Finding What You Didn’t Lose (and a Giveaway)

410G4DDA8YL._SX258_PJlook-inside-v2,TopRight,1,0_SH20_BO1,204,203,200_Finding What You Didn’t Lose by John Fox is a book on writing poetry. The whole title continues with Expressing Your Truth and Creativity Through Poem-Making. It’s one of my favorite books on poetry. It has chapters on

  • The need for poetry making in our lives
  • Revealing yourself in your poem
  • Reconnecting with your natural creativity
  • Experimenting with the Delight of Language
  • Metaphor and Other Tools
  • Making Poems from Your Journal Entries
  • Creating a Community of Poem Makers
  • Breaking Through Your Pain With Words
  • Expressing the Sacred Through Poetry

So why am I giving it away? Because at one point I thought I’d lost it in Tucson and ordered another. Yes, yes, I understand the irony in thinking I’d lost a book called Finding What You Didn’t Lose. And once the second one arrived, I found the first one. Of course. That’s the only way you find something you’ve lost, by purchasing a replacement.

This book is the replacement book. It may have a few underlines in it, but not many. There are many examples of poetry, by Fox’s students as well as by well-known poets. There are also great quotes about poetry in the margins, so if you are a marginalia lover, this is absolutely for you.

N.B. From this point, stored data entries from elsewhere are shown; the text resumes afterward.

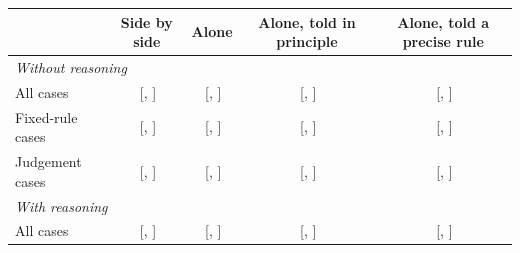 \begin{table}[t]
\centering
\footnotesize
\begin{tabular}{lcccc}
\toprule
 & Side by side & Alone & Alone, told in principle & Alone, told a precise rule \\
\midrule
\multicolumn{5}{l}{\textit{Without reasoning}} \\
All cases & \FirstSessionSideBySideNoReasoning{}\,{\scriptsize[\FirstSessionSideBySideNoReasoningLo{}, \FirstSessionSideBySideNoReasoningHi{}]} & \FirstSessionAloneNoReasoning{}\,{\scriptsize[\FirstSessionAloneNoReasoningLo{}, \FirstSessionAloneNoReasoningHi{}]} & \FirstSessionToldPrincipleNoReasoning{}\,{\scriptsize[\FirstSessionToldPrincipleNoReasoningLo{}, \FirstSessionToldPrincipleNoReasoningHi{}]} & \FirstSessionToldRuleNoReasoning{}\,{\scriptsize[\FirstSessionToldRuleNoReasoningLo{}, \FirstSessionToldRuleNoReasoningHi{}]} \\
Fixed-rule cases & \FirstSessionSideBySideNoReasoningFixedRule{}\,{\scriptsize[\FirstSessionSideBySideNoReasoningFixedRuleLo{}, \FirstSessionSideBySideNoReasoningFixedRuleHi{}]} & \FirstSessionAloneNoReasoningFixedRule{}\,{\scriptsize[\FirstSessionAloneNoReasoningFixedRuleLo{}, \FirstSessionAloneNoReasoningFixedRuleHi{}]} & \FirstSessionToldPrincipleNoReasoningFixedRule{}\,{\scriptsize[\FirstSessionToldPrincipleNoReasoningFixedRuleLo{}, \FirstSessionToldPrincipleNoReasoningFixedRuleHi{}]} & \FirstSessionToldRuleNoReasoningFixedRule{}\,{\scriptsize[\FirstSessionToldRuleNoReasoningFixedRuleLo{}, \FirstSessionToldRuleNoReasoningFixedRuleHi{}]} \\
Judgement cases & \FirstSessionSideBySideNoReasoningJudgement{}\,{\scriptsize[\FirstSessionSideBySideNoReasoningJudgementLo{}, \FirstSessionSideBySideNoReasoningJudgementHi{}]} & \FirstSessionAloneNoReasoningJudgement{}\,{\scriptsize[\FirstSessionAloneNoReasoningJudgementLo{}, \FirstSessionAloneNoReasoningJudgementHi{}]} & \FirstSessionToldPrincipleNoReasoningJudgement{}\,{\scriptsize[\FirstSessionToldPrincipleNoReasoningJudgementLo{}, \FirstSessionToldPrincipleNoReasoningJudgementHi{}]} & \FirstSessionToldRuleNoReasoningJudgement{}\,{\scriptsize[\FirstSessionToldRuleNoReasoningJudgementLo{}, \FirstSessionToldRuleNoReasoningJudgementHi{}]} \\
\multicolumn{5}{l}{\textit{With reasoning}} \\
All cases & \FirstSessionSideBySideReasoning{}\,{\scriptsize[\FirstSessionSideBySideReasoningLo{}, \FirstSessionSideBySideReasoningHi{}]} & \FirstSessionAloneReasoning{}\,{\scriptsize[\FirstSessionAloneReasoningLo{}, \FirstSessionAloneReasoningHi{}]} & \FirstSessionToldPrincipleReasoning{}\,{\scriptsize[\FirstSessionToldPrincipleReasoningLo{}, \FirstSessionToldPrincipleReasoningHi{}]} & \FirstSessionToldRuleReasoning{}\,{\scriptsize[\FirstSessionToldRuleReasoningLo{}, \FirstSessionToldRuleReasoningHi{}]} \\

\end{tabular}
\end{table}
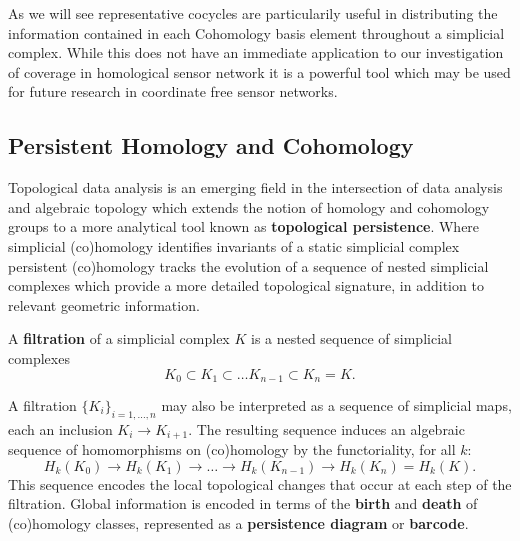 As we will see representative cocycles are particularily useful in distributing the information contained in each Cohomology basis element throughout a simplicial complex.
While this does not have an immediate application to our investigation of coverage in homological sensor network it is a powerful tool which may be used for future research in coordinate free sensor networks.


\subsection{Persistent Homology and Cohomology}

Topological data analysis is an emerging field in the intersection of data analysis and algebraic topology which extends the notion of homology and cohomology groups to a more analytical tool known as \textbf{topological persistence}.
Where simplicial (co)homology identifies invariants of a static simplicial complex persistent (co)homology tracks the evolution of a sequence of nested simplicial complexes which provide a more detailed topological signature, in addition to relevant geometric information.

\begin{definition}
    A \textbf{filtration} of a simplicial complex $K$ is a nested sequence of simplicial complexes \[K_0 \subset K_1\subset\ldots K_{n-1}\subset K_n = K.\]
\end{definition}

A filtration $\{K_i\}_{i=1,\ldots,n}$ may also be interpreted as a sequence of simplicial maps, each an inclusion $K_i\to K_{i+1}$.
The resulting sequence induces an algebraic sequence of homomorphisms on (co)homology by the functoriality, for all $k$:
\[ H_k(K_0)\to H_k(K_1)\to\ldots\to H_k(K_{n-1})\to H_k(K_n) = H_k(K). \]
This sequence encodes the local topological changes that occur at each step of the filtration.
Global information is encoded in terms of the \textbf{birth} and \textbf{death} of (co)homology classes, represented as a \textbf{persistence diagram} or \textbf{barcode}.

It comes with a painted leaf bookmark–the leaf is from an Arizona eucalyptus tree–the leaves aren’t the round ones you are used to seeing with koalas, this leave is about six inches long and looks like a blade. One side is painted gold. There is no further explanation needed. Wait till you see The Gardener Chapter in the Inner Hero Art Journal book and you will understand.

Leave a comment telling me why you want a book on how to write poetry. On Wednesday, October 16, I’ll chose a winner at random, from the best answers. How’s that for an out? I can’t help it, some answers will make me laugh or feel the book is going to the right home. I’ll gather those and draw a random name.

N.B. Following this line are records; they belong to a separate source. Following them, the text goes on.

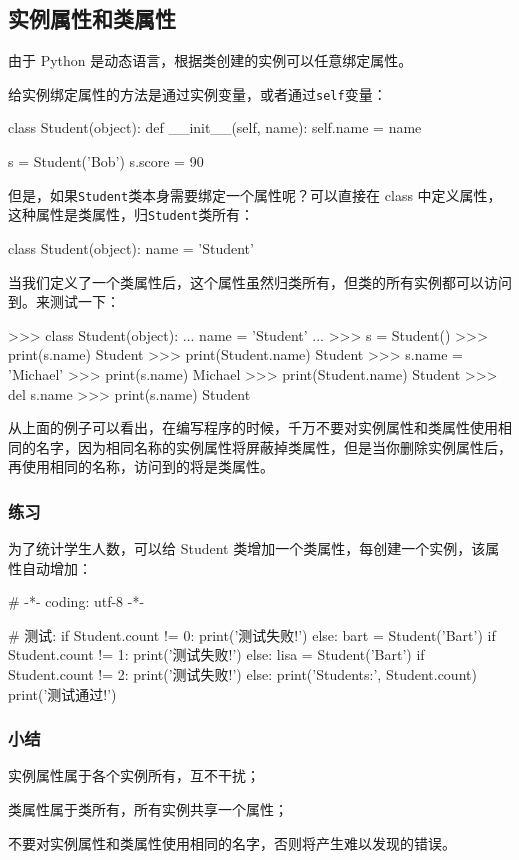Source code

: \hypertarget{ux5b9eux4f8bux5c5eux6027ux548cux7c7bux5c5eux6027}{%
\subsection{实例属性和类属性}\label{ux5b9eux4f8bux5c5eux6027ux548cux7c7bux5c5eux6027}}

由于 Python 是动态语言，根据类创建的实例可以任意绑定属性。

给实例绑定属性的方法是通过实例变量，或者通过\texttt{self}变量：

\begin{pythoncode}
class Student(object):
    def __init__(self, name):
        self.name = name

s = Student('Bob')
s.score = 90
\end{pythoncode}

但是，如果\texttt{Student}类本身需要绑定一个属性呢？可以直接在 class
中定义属性，这种属性是类属性，归\texttt{Student}类所有：

\begin{pythoncode}
class Student(object):
    name = 'Student'
\end{pythoncode}

当我们定义了一个类属性后，这个属性虽然归类所有，但类的所有实例都可以访问到。来测试一下：

\begin{pythoncode}
>>> class Student(object):
...     name = 'Student'
...
>>> s = Student() 
>>> print(s.name) 
Student
>>> print(Student.name) 
Student
>>> s.name = 'Michael' 
>>> print(s.name) 
Michael
>>> print(Student.name) 
Student
>>> del s.name 
>>> print(s.name) 
Student
\end{pythoncode}

从上面的例子可以看出，在编写程序的时候，千万不要对实例属性和类属性使用相同的名字，因为相同名称的实例属性将屏蔽掉类属性，但是当你删除实例属性后，再使用相同的名称，访问到的将是类属性。

\hypertarget{ux7ec3ux4e60}{%
\subsubsection{练习}\label{ux7ec3ux4e60}}

为了统计学生人数，可以给 Student
类增加一个类属性，每创建一个实例，该属性自动增加：

\begin{pythoncode}
# -*- coding: utf-8 -*-
\end{pythoncode}

\begin{pythoncode}
# 测试:
if Student.count != 0:
    print('测试失败!')
else:
    bart = Student('Bart')
    if Student.count != 1:
        print('测试失败!')
    else:
        lisa = Student('Bart')
        if Student.count != 2:
            print('测试失败!')
        else:
            print('Students:', Student.count)
            print('测试通过!')
\end{pythoncode}

\hypertarget{ux5c0fux7ed3}{%
\subsubsection{小结}\label{ux5c0fux7ed3}}

实例属性属于各个实例所有，互不干扰；

类属性属于类所有，所有实例共享一个属性；

不要对实例属性和类属性使用相同的名字，否则将产生难以发现的错误。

Update and Note: In the book giveaway, I read every comment. I wished I had more books. And then I realized I did! So in addition to Sue in Georgia winning Finding What You Didn’t Lose, Ray in Canada won Saved by a Poem and Annie who Laughs won Voices from the Heart, which is more of a visual poetry book. Congratulations to the winners, and thanks to all of you who read the blog. There are more giveaways coming.

-Quinn McDonald writes poetry and dreams of being in a poetry slam some day.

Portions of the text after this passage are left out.